---------- Extracted data ----------

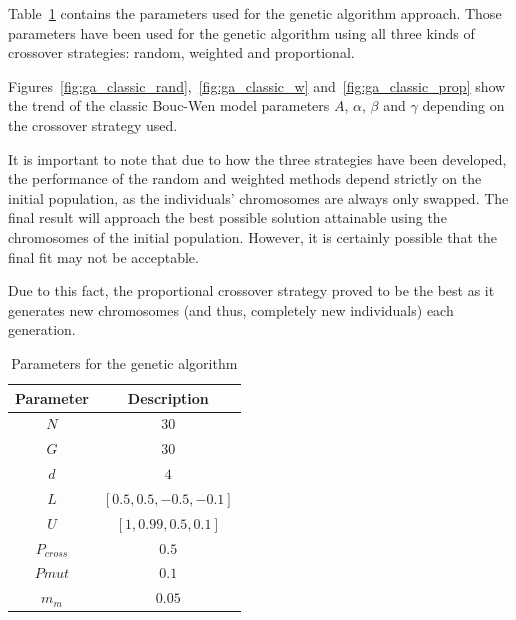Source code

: Table~\ref{tab:ga_classic_params} contains the parameters used
for the genetic algorithm approach. Those parameters have been used for
the genetic algorithm using all three kinds of crossover strategies:
random, weighted and proportional.

Figures~\ref{fig:ga_classic_rand},~\ref{fig:ga_classic_w}
and~\ref{fig:ga_classic_prop} show the trend of the classic Bouc-Wen model
parameters $A$, $\alpha$, $\beta$ and $\gamma$ depending on the
crossover strategy used.

It is important to note that due to how the three strategies have been developed,
the performance of the random and weighted methods depend strictly on
the initial population, as the individuals' chromosomes are always only swapped.
The final result will approach the best possible solution attainable
using the chromosomes of the initial population. 
However, it is certainly possible that the final fit may not be acceptable.

Due to this fact, the proportional crossover strategy proved to be the best
as it generates new chromosomes (and thus, completely new individuals)
each generation.

\begin{table}
	\centering
	\begin{tabular}{c c}
		\toprule
		\textbf{Parameter} & \textbf{Description} \\ \toprule
		$N$			& $30$ \\
		$G$			& $30$ \\
		$d$			& $4$  \\
		$L$			& $\left[0.5, 0.5, -0.5, -0.1\right]$ \\
		$U$			& $\left[1, 0.99, 0.5, 0.1\right]$ \\ 
		$P_{cross}$	& $0.5$ \\
		$P{mut}$	& $0.1$ \\
		$m_m$		& $0.05$ \\	\bottomrule
	\end{tabular}
	\caption{Parameters for the genetic algorithm}
	\label{tab:ga_classic_params}
\end{table}


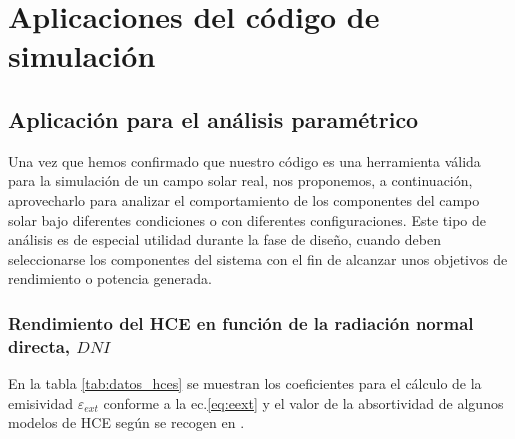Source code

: \chapter{Aplicaciones del código de simulación}
\label{aplicaciones}

\section{Aplicación para el análisis paramétrico}
\label{analisis-parametrico}

Una vez que hemos confirmado que nuestro código es una herramienta válida para la simulación de un campo solar real, nos proponemos, a continuación, aprovecharlo para analizar el comportamiento de los componentes del campo solar bajo diferentes condiciones o con diferentes configuraciones. Este tipo de análisis es de especial utilidad durante la fase de diseño, cuando deben seleccionarse los componentes del sistema con el fin de alcanzar unos objetivos de rendimiento o potencia generada.

\subsection{Rendimiento del HCE en función de la radiación normal directa, $DNI$}

En la tabla \ref{tab:datos_hces} se muestran los coeficientes para el cálculo de la emisividad $\varepsilon_{ext}$ conforme a la ec.\eqref{eq:eext} y el valor de la absortividad de algunos modelos de HCE según se recogen en \cite{barberofresnoDesarrolloModeloTeorico2018}.

\begin{table}[H]
\centering
\caption[Constantes del modelo de emisividad equivalente para cada uno de los receptores seleccionados]{Constantes del modelo de emisividad equivalente para cada uno de los receptores seleccionados. *Al no disponerse de este dato, se ha empleado este valor con el fin de poder incluir el modelo en el test. Fuente \cite{barberofresnoDesarrolloModeloTeorico2018}}
\label{tab:datos_hces}
\end{table}

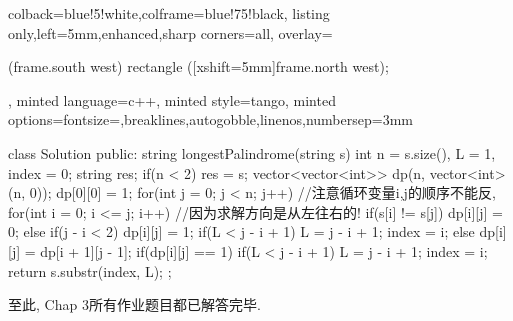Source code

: \documentclass{article}
\begin{document}
\begin{homeworkProblem}
\begin{tcblisting}
{colback=blue!5!white,colframe=blue!75!black,
listing only,left=5mm,enhanced,sharp corners=all,
overlay={\begin{tcbclipinterior} (frame.south west)
rectangle ([xshift=5mm]frame.north west);\end{tcbclipinterior}},
minted language=c++,
minted style=tango,
minted options={fontsize=\small,breaklines,autogobble,linenos,numbersep=3mm}}
class Solution {
public:
    string longestPalindrome(string s) {
        int n = s.size(), L = 1, index = 0;
        string res;
        if(n < 2) res = s;
        vector<vector<int>> dp(n, vector<int>(n, 0));
        dp[0][0] = 1;
        for(int j = 0; j < n; j++) {  //注意循环变量i,j的顺序不能反,
            for(int i = 0; i <= j; i++) {  //因为求解方向是从左往右的!
                if(s[i] != s[j]) {
                    dp[i][j] = 0;
                }
                else {
                    if(j - i < 2) {
                        dp[i][j] = 1;
                        if(L < j - i + 1) {
                            L = j - i + 1;
                            index = i;
                        }
                    }
                    else {
                        dp[i][j] = dp[i + 1][j - 1];
                        if(dp[i][j] == 1) {
                            if(L < j - i + 1) {
                                L = j - i + 1;
                                index = i;
                            }
                        }
                    }
                }
            }
        }
        return s.substr(index, L);
    }
};
\end{tcblisting}
    至此, Chap 3所有作业题目都已解答完毕.
\end{homeworkProblem}




\end{document}

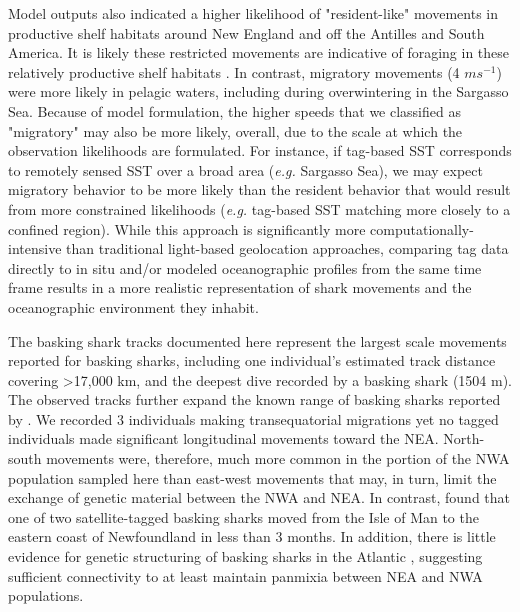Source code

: Model outputs also indicated a higher likelihood of "resident-like" movements in productive shelf habitats around New England and off the Antilles and South America. It is likely these restricted movements are indicative of foraging in these relatively productive shelf habitats \citep{Mourato2014}. In contrast, migratory movements (4 $m s^{-1}$) were more likely in pelagic waters, including during overwintering in the Sargasso Sea. Because of model formulation, the higher speeds that we classified as "migratory" may also be more likely, overall, due to the scale at which the observation likelihoods are formulated. For instance, if tag-based SST corresponds to remotely sensed SST over a broad area (\emph{e.g.} Sargasso Sea), we may expect migratory behavior to be more likely than the resident behavior that would result from more constrained likelihoods (\emph{e.g.} tag-based SST matching more closely to a confined region). While this approach is significantly more computationally-intensive than traditional light-based geolocation approaches, comparing tag data directly to in situ and/or modeled oceanographic profiles from the same time frame results in a more realistic representation of shark movements and the oceanographic environment they inhabit.

The basking shark tracks documented here represent the largest scale movements reported for basking sharks, including one individual’s estimated track distance covering >17,000 km, and the deepest dive recorded by a basking shark (1504 m). The observed tracks further expand the known range of basking sharks reported by \citep*{Skomal2009}. We recorded 3 individuals making transequatorial migrations yet no tagged individuals made significant longitudinal movements toward the NEA. North-south movements were, therefore, much more common in the portion of the NWA population sampled here than east-west movements that may, in turn, limit the exchange of genetic material between the NWA and NEA. In contrast, \citep*{Gore2008} found that one of two satellite-tagged basking sharks moved from the Isle of Man to the eastern coast of Newfoundland in less than 3 months. In addition, there is little evidence for genetic structuring of basking sharks in the Atlantic \citep*{Hoelzel2006}, suggesting sufficient connectivity to at least maintain panmixia between NEA and NWA populations.

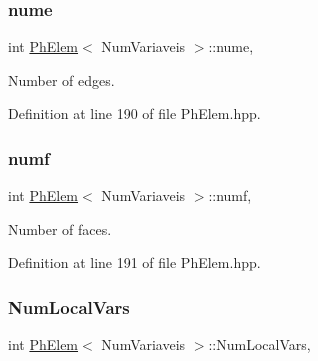 \mbox{\label{classPhElem_a1c0c7833feba84d4ed83d172244ca3e1}} 
\subsubsection{\texorpdfstring{nume}{nume}}
{\footnotesize\ttfamily int \hyperlink{classPhElem}{Ph\+Elem}$<$ Num\+Variaveis $>$\+::nume\hspace{0.3cm}{\ttfamily [protected]}, {\ttfamily [inherited]}}



Number of edges. 



Definition at line 190 of file Ph\+Elem.\+hpp.

\mbox{\label{classPhElem_a85d9a8342adf9e155a533edf165a6fe3}} 
\subsubsection{\texorpdfstring{numf}{numf}}
{\footnotesize\ttfamily int \hyperlink{classPhElem}{Ph\+Elem}$<$ Num\+Variaveis $>$\+::numf\hspace{0.3cm}{\ttfamily [protected]}, {\ttfamily [inherited]}}



Number of faces. 



Definition at line 191 of file Ph\+Elem.\+hpp.

\mbox{\label{classPhElem_a2ec71d768628a94d7fbe74be08a08ea9}} 
\subsubsection{\texorpdfstring{Num\+Local\+Vars}{NumLocalVars}}
{\footnotesize\ttfamily int \hyperlink{classPhElem}{Ph\+Elem}$<$ Num\+Variaveis $>$\+::Num\+Local\+Vars\hspace{0.3cm}{\ttfamily [protected]}, {\ttfamily [inherited]}}



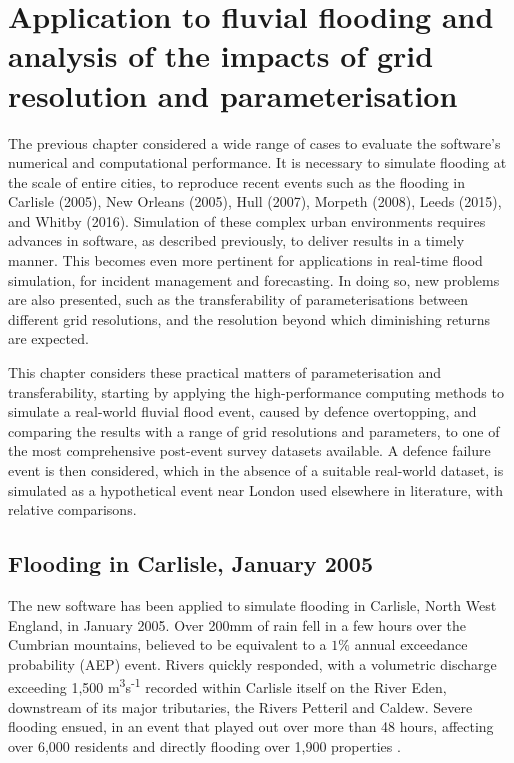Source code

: \chapter{Application to fluvial flooding and analysis of the impacts of grid resolution and parameterisation}
\label{chapter:Fluvial}

The previous chapter considered a wide range of cases to evaluate the software's numerical and computational performance. It is necessary to simulate flooding at the scale of entire cities, to reproduce recent events such as the flooding in Carlisle (2005), New Orleans (2005), Hull (2007), Morpeth (2008), Leeds (2015), and Whitby (2016). Simulation of these complex urban environments requires advances in software, as described previously, to deliver results in a timely manner. This becomes even more pertinent for applications in real-time flood simulation, for incident management and forecasting. In doing so, new problems are also presented, such as the transferability of parameterisations between different grid resolutions, and the resolution beyond which diminishing returns are expected.

This chapter considers these practical matters of parameterisation and transferability, starting by applying the high-performance computing methods to simulate a real-world fluvial flood event, caused by defence overtopping, and comparing the results with a range of grid resolutions and parameters, to one of the most comprehensive post-event survey datasets available. A defence failure event is then considered, which in the absence of a suitable real-world dataset, is simulated as a hypothetical event near London used elsewhere in literature, with relative comparisons.

\section{Flooding in Carlisle, January 2005}

The new software has been applied to simulate flooding in Carlisle, North West England, in January 2005. Over 200mm of rain fell in a few hours over the Cumbrian mountains, believed to be equivalent to a \(1\%\) annual exceedance probability (AEP) event. Rivers quickly responded, with a volumetric discharge exceeding 1,500 m\textsuperscript{3}s\textsuperscript{-1} recorded within Carlisle itself on the River Eden, downstream of its major tributaries, the Rivers Petteril and Caldew. Severe flooding ensued, in an event that played out over more than 48 hours, affecting over 6,000 residents and directly flooding over 1,900 properties \citep{GONW2005,EnvironmentAgency2006a}.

----------

● **How to complete this task**
Provide the lines again, unchanged, from where the data above begins through the line containing "the performance of", both ends included, omitting pictures and adding nothing.

● **Answer box**
Source code

: Table~\ref{tab:ga_classic_params} contains the parameters used
for the genetic algorithm approach. Those parameters have been used for
the genetic algorithm using all three kinds of crossover strategies:
random, weighted and proportional.

Figures~\ref{fig:ga_classic_rand},~\ref{fig:ga_classic_w}
and~\ref{fig:ga_classic_prop} show the trend of the classic Bouc-Wen model
parameters $A$, $\alpha$, $\beta$ and $\gamma$ depending on the
crossover strategy used.

It is important to note that due to how the three strategies have been developed,
the performance of the random and weighted methods depend strictly on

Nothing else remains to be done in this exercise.